Collected data:

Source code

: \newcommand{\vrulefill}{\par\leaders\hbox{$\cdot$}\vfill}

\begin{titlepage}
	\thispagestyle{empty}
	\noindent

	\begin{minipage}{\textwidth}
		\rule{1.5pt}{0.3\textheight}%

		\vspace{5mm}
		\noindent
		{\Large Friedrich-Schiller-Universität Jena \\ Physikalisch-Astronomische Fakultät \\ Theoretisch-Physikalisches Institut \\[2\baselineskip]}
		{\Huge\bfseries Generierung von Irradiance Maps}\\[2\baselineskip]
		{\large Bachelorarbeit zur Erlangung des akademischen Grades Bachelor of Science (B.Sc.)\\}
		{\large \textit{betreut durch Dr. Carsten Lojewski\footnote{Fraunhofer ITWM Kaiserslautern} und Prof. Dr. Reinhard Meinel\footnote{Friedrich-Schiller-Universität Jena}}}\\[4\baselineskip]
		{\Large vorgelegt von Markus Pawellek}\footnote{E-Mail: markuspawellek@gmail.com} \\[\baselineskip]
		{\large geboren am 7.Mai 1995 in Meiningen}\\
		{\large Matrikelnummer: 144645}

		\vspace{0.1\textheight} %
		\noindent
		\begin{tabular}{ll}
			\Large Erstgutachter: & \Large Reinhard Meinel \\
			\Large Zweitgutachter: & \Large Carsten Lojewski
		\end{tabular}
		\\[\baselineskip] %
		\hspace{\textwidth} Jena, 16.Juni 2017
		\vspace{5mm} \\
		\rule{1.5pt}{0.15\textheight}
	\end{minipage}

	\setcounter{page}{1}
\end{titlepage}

### About this exercise
Retype word for word the line above with "Bachelorarbeit zur Erlangung" and all lines after it, nothing else.

### Response
		{\large Bachelorarbeit zur Erlangung des akademischen Grades Bachelor of Science (B.Sc.)\\}
		{\large \textit{betreut durch Dr. Carsten Lojewski\footnote{Fraunhofer ITWM Kaiserslautern} und Prof. Dr. Reinhard Meinel\footnote{Friedrich-Schiller-Universität Jena}}}\\[4\baselineskip]
		{\Large vorgelegt von Markus Pawellek}\footnote{E-Mail: markuspawellek@gmail.com} \\[\baselineskip]
		{\large geboren am 7.Mai 1995 in Meiningen}\\
		{\large Matrikelnummer: 144645}

		\vspace{0.1\textheight} %
		\noindent
		\begin{tabular}{ll}
			\Large Erstgutachter: & \Large Reinhard Meinel \\
			\Large Zweitgutachter: & \Large Carsten Lojewski
		\end{tabular}
		\\[\baselineskip] %
		\hspace{\textwidth} Jena, 16.Juni 2017
		\vspace{5mm} \\
		\rule{1.5pt}{0.15\textheight}
	\end{minipage}

	\setcounter{page}{1}
\end{titlepage}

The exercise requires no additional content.